Assigned task:
Using the records underneath, tally the lines where the word "vitae" appears and please give only the count.
-.-.-
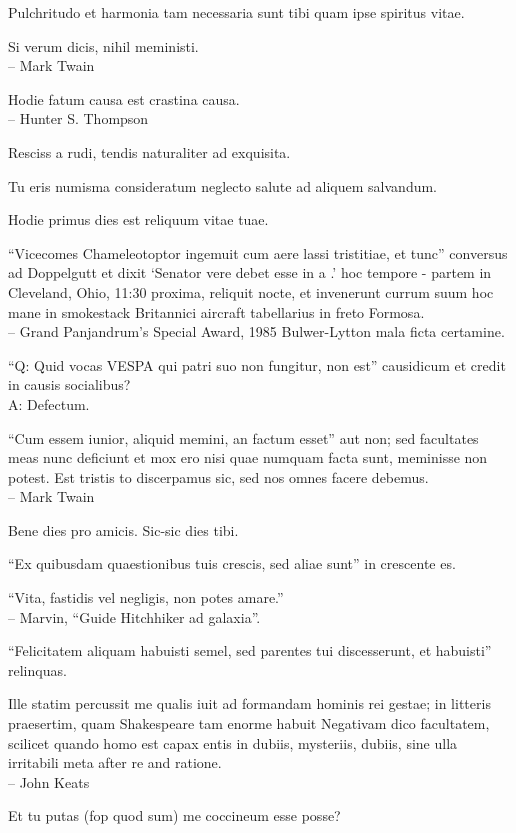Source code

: \documentclass[titlepage,12pt]{memoir}
\begin{document}
 Pulchritudo et harmonia tam necessaria sunt tibi quam ipse spiritus vitae.

Si verum dicis, nihil meministi.
\\-- Mark Twain

Hodie fatum causa est crastina causa.
\\-- Hunter S. Thompson

Resciss a rudi, tendis naturaliter ad exquisita.

Tu eris numisma consideratum neglecto salute ad aliquem salvandum.

Hodie primus dies est reliquum vitae tuae.

“Vicecomes Chameleotoptor ingemuit cum aere lassi tristitiae, et tunc”
conversus ad Doppelgutt et dixit ‘Senator vere debet esse in a .’
hoc tempore - partem in Cleveland, Ohio, 11:30 proxima, reliquit
nocte, et invenerunt currum suum hoc mane in smokestack Britannici
aircraft tabellarius in freto Formosa.
\\-- Grand Panjandrum’s Special Award, 1985 Bulwer-Lytton
mala ficta certamine.

“Q: Quid vocas VESPA qui patri suo non fungitur, non est”
causidicum et credit in causis socialibus?\\
A: Defectum.

“Cum essem iunior, aliquid memini, an factum esset”
aut non; sed facultates meas nunc deficiunt et mox ero
nisi quae numquam facta sunt, meminisse non potest. Est tristis to
discerpamus sic, sed nos omnes facere debemus.
\\-- Mark Twain

Bene dies pro amicis.
Sic-sic dies tibi.

“Ex quibusdam quaestionibus tuis crescis, sed aliae sunt”
in crescente es.

“Vita, fastidis vel negligis, non potes amare.”
\\-- Marvin, “Guide Hitchhiker ad galaxia”.

“Felicitatem aliquam habuisti semel, sed parentes tui discesserunt, et habuisti”
relinquas.

Ille statim percussit me qualis iuit ad formandam hominis rei gestae;
in litteris praesertim, quam Shakespeare tam enorme habuit
Negativam dico facultatem, scilicet quando homo est capax entis
in dubiis, mysteriis, dubiis, sine ulla irritabili meta
after re and ratione.
\\-- John Keats

Et tu putas (fop quod sum) me coccineum esse posse?
\end{document}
-.-.-
Output for this task:
2